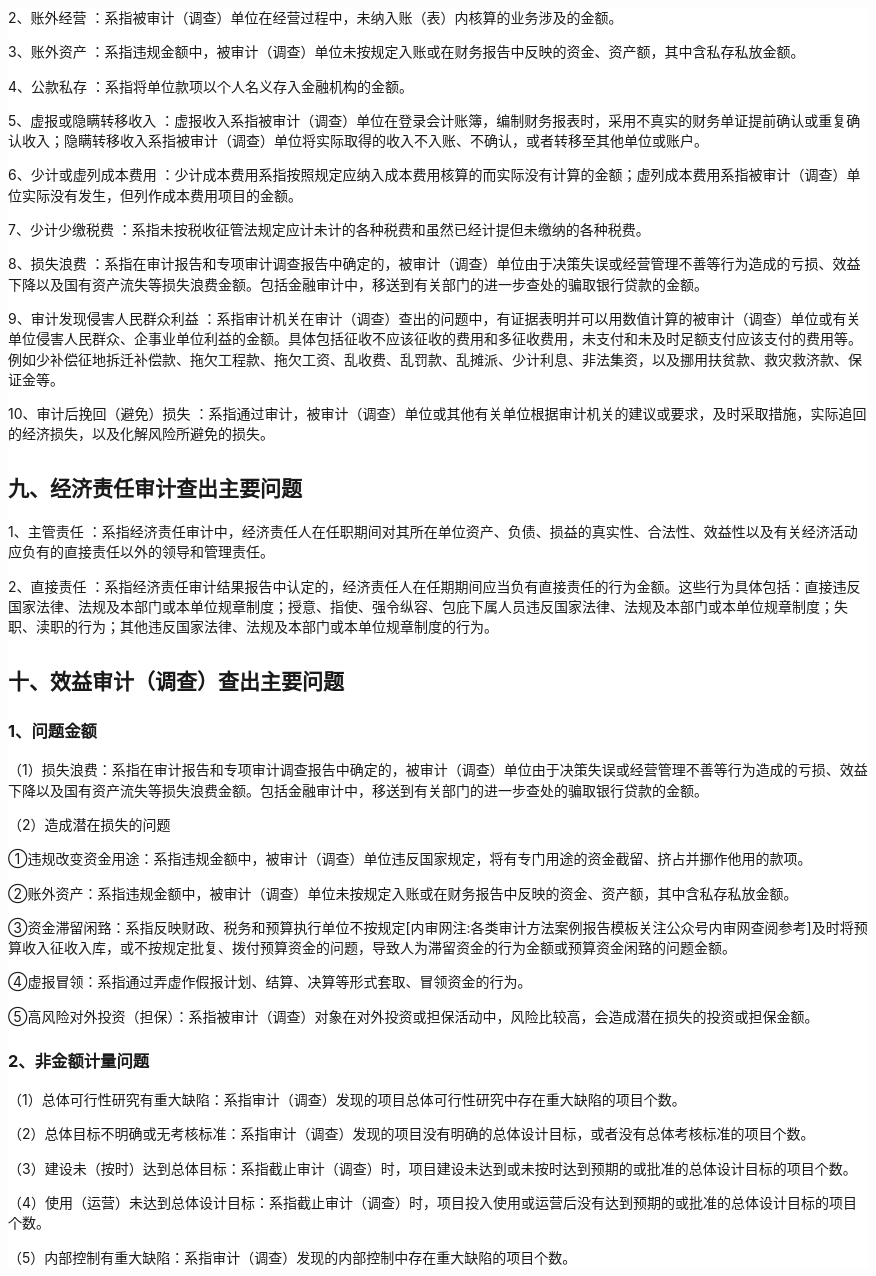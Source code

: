 2、账外经营 ：系指被审计（调查）单位在经营过程中，未纳入账（表）内核算的业务涉及的金额。

3、账外资产 ：系指违规金额中，被审计（调查）单位未按规定入账或在财务报告中反映的资金、资产额，其中含私存私放金额。

4、公款私存 ：系指将单位款项以个人名义存入金融机构的金额。

5、虚报或隐瞒转移收入 ：虚报收入系指被审计（调查）单位在登录会计账簿，编制财务报表时，采用不真实的财务单证提前确认或重复确认收入；隐瞒转移收入系指被审计（调查）单位将实际取得的收入不入账、不确认，或者转移至其他单位或账户。

6、少计或虚列成本费用 ：少计成本费用系指按照规定应纳入成本费用核算的而实际没有计算的金额；虚列成本费用系指被审计（调查）单位实际没有发生，但列作成本费用项目的金额。

7、少计少缴税费 ：系指未按税收征管法规定应计未计的各种税费和虽然已经计提但未缴纳的各种税费。

8、损失浪费 ：系指在审计报告和专项审计调查报告中确定的，被审计（调查）单位由于决策失误或经营管理不善等行为造成的亏损、效益下降以及国有资产流失等损失浪费金额。包括金融审计中，移送到有关部门的进一步查处的骗取银行贷款的金额。

9、审计发现侵害人民群众利益 ：系指审计机关在审计（调查）查出的问题中，有证据表明并可以用数值计算的被审计（调查）单位或有关单位侵害人民群众、企事业单位利益的金额。具体包括征收不应该征收的费用和多征收费用，未支付和未及时足额支付应该支付的费用等。例如少补偿征地拆迁补偿款、拖欠工程款、拖欠工资、乱收费、乱罚款、乱摊派、少计利息、非法集资，以及挪用扶贫款、救灾救济款、保证金等。

10、审计后挽回（避免）损失 ：系指通过审计，被审计（调查）单位或其他有关单位根据审计机关的建议或要求，及时采取措施，实际追回的经济损失，以及化解风险所避免的损失。

## 九、经济责任审计查出主要问题

1、主管责任 ：系指经济责任审计中，经济责任人在任职期间对其所在单位资产、负债、损益的真实性、合法性、效益性以及有关经济活动应负有的直接责任以外的领导和管理责任。

2、直接责任 ：系指经济责任审计结果报告中认定的，经济责任人在任期期间应当负有直接责任的行为金额。这些行为具体包括：直接违反国家法律、法规及本部门或本单位规章制度；授意、指使、强令纵容、包庇下属人员违反国家法律、法规及本部门或本单位规章制度；失职、渎职的行为；其他违反国家法律、法规及本部门或本单位规章制度的行为。

## 十、效益审计（调查）查出主要问题

### 1、问题金额

（1）损失浪费：系指在审计报告和专项审计调查报告中确定的，被审计（调查）单位由于决策失误或经营管理不善等行为造成的亏损、效益下降以及国有资产流失等损失浪费金额。包括金融审计中，移送到有关部门的进一步查处的骗取银行贷款的金额。

（2）造成潜在损失的问题

①违规改变资金用途：系指违规金额中，被审计（调查）单位违反国家规定，将有专门用途的资金截留、挤占并挪作他用的款项。

②账外资产：系指违规金额中，被审计（调查）单位未按规定入账或在财务报告中反映的资金、资产额，其中含私存私放金额。

③资金滞留闲臵：系指反映财政、税务和预算执行单位不按规定[内审网注:各类审计方法案例报告模板关注公众号内审网查阅参考]及时将预算收入征收入库，或不按规定批复、拨付预算资金的问题，导致人为滞留资金的行为金额或预算资金闲臵的问题金额。

④虚报冒领：系指通过弄虚作假报计划、结算、决算等形式套取、冒领资金的行为。

⑤高风险对外投资（担保）：系指被审计（调查）对象在对外投资或担保活动中，风险比较高，会造成潜在损失的投资或担保金额。

### 2、非金额计量问题

（1）总体可行性研究有重大缺陷：系指审计（调查）发现的项目总体可行性研究中存在重大缺陷的项目个数。

（2）总体目标不明确或无考核标准：系指审计（调查）发现的项目没有明确的总体设计目标，或者没有总体考核标准的项目个数。

（3）建设未（按时）达到总体目标：系指截止审计（调查）时，项目建设未达到或未按时达到预期的或批准的总体设计目标的项目个数。

（4）使用（运营）未达到总体设计目标：系指截止审计（调查）时，项目投入使用或运营后没有达到预期的或批准的总体设计目标的项目个数。

（5）内部控制有重大缺陷：系指审计（调查）发现的内部控制中存在重大缺陷的项目个数。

= = = = =

Write out each line of the data above exactly, starting at the top and finishing with the line containing "8、损失浪费 ：系指在审计报"; omit the pictures.

Source code

: 2、账外经营 ：系指被审计（调查）单位在经营过程中，未纳入账（表）内核算的业务涉及的金额。

3、账外资产 ：系指违规金额中，被审计（调查）单位未按规定入账或在财务报告中反映的资金、资产额，其中含私存私放金额。

4、公款私存 ：系指将单位款项以个人名义存入金融机构的金额。

5、虚报或隐瞒转移收入 ：虚报收入系指被审计（调查）单位在登录会计账簿，编制财务报表时，采用不真实的财务单证提前确认或重复确认收入；隐瞒转移收入系指被审计（调查）单位将实际取得的收入不入账、不确认，或者转移至其他单位或账户。

6、少计或虚列成本费用 ：少计成本费用系指按照规定应纳入成本费用核算的而实际没有计算的金额；虚列成本费用系指被审计（调查）单位实际没有发生，但列作成本费用项目的金额。

7、少计少缴税费 ：系指未按税收征管法规定应计未计的各种税费和虽然已经计提但未缴纳的各种税费。

8、损失浪费 ：系指在审计报告和专项审计调查报告中确定的，被审计（调查）单位由于决策失误或经营管理不善等行为造成的亏损、效益下降以及国有资产流失等损失浪费金额。包括金融审计中，移送到有关部门的进一步查处的骗取银行贷款的金额。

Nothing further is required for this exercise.